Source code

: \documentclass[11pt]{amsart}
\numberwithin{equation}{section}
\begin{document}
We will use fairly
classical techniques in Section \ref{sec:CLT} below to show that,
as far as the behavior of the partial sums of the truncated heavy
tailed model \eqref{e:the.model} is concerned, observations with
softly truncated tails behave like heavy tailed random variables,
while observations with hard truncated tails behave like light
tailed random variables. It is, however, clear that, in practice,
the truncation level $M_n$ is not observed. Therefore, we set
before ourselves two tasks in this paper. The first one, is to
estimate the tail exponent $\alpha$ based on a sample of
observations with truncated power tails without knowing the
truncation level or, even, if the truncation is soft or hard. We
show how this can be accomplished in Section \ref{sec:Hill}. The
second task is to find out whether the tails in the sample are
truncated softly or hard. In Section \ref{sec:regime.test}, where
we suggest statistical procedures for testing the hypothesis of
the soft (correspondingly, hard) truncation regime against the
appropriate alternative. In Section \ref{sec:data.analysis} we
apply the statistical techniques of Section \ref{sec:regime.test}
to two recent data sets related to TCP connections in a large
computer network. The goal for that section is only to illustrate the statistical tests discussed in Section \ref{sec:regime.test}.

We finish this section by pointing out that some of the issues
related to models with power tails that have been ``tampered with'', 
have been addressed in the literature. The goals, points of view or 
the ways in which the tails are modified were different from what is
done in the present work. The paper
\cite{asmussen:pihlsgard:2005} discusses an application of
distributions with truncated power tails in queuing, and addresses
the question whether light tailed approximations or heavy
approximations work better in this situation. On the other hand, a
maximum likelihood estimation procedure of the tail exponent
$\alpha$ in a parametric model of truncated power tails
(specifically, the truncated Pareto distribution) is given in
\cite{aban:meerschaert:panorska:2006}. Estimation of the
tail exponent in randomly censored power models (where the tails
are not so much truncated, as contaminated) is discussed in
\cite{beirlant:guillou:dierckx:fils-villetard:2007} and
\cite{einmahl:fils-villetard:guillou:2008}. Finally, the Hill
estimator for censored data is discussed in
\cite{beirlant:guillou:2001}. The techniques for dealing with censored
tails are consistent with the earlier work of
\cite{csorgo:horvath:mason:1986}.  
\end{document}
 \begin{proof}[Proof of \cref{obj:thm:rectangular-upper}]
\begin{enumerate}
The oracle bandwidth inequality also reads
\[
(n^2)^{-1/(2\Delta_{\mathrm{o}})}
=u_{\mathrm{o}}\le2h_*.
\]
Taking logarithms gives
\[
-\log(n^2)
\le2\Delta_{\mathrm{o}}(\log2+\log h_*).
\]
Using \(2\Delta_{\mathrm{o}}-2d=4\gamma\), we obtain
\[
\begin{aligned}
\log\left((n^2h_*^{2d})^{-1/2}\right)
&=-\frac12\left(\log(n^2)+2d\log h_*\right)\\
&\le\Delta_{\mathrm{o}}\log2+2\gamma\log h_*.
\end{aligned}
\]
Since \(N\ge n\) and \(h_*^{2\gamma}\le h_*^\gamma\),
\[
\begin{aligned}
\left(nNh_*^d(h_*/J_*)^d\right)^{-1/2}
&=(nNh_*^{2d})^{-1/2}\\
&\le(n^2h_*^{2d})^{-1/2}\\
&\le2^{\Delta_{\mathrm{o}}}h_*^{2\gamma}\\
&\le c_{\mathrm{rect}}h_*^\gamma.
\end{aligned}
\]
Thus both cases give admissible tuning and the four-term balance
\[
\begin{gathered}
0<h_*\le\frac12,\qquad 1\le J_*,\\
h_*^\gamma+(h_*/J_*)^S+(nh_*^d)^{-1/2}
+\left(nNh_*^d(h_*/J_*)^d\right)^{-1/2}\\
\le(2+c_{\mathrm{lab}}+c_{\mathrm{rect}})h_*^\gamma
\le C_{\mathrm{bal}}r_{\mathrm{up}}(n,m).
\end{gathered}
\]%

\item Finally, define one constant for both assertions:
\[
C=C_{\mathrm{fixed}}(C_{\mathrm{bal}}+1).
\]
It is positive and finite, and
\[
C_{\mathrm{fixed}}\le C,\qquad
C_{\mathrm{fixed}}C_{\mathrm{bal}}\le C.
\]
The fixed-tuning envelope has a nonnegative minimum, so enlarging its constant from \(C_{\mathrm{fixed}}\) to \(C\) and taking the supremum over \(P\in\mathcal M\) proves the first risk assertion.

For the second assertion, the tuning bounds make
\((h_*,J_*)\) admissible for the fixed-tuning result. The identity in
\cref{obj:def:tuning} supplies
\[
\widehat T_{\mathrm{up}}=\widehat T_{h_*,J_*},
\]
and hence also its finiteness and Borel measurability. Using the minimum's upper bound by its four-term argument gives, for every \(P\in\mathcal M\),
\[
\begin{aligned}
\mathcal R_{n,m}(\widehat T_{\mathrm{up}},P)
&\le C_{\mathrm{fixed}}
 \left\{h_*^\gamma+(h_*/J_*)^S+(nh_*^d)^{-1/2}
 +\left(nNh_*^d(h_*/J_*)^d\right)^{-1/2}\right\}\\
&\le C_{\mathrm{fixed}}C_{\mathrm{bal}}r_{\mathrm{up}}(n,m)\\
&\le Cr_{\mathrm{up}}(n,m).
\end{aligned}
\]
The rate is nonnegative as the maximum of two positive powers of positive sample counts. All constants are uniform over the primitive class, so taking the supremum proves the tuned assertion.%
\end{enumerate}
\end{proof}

====================

▶ **Problem**
Using the entries shown above, reproduce verbatim the lines from the line bearing "observations with truncated" to the line bearing "We finish this", inclusive.

▶ **Your response**
observations with truncated power tails without knowing the
truncation level or, even, if the truncation is soft or hard. We
show how this can be accomplished in Section \ref{sec:Hill}. The
second task is to find out whether the tails in the sample are
truncated softly or hard. In Section \ref{sec:regime.test}, where
we suggest statistical procedures for testing the hypothesis of
the soft (correspondingly, hard) truncation regime against the
appropriate alternative. In Section \ref{sec:data.analysis} we
apply the statistical techniques of Section \ref{sec:regime.test}
to two recent data sets related to TCP connections in a large
computer network. The goal for that section is only to illustrate the statistical tests discussed in Section \ref{sec:regime.test}.

We finish this section by pointing out that some of the issues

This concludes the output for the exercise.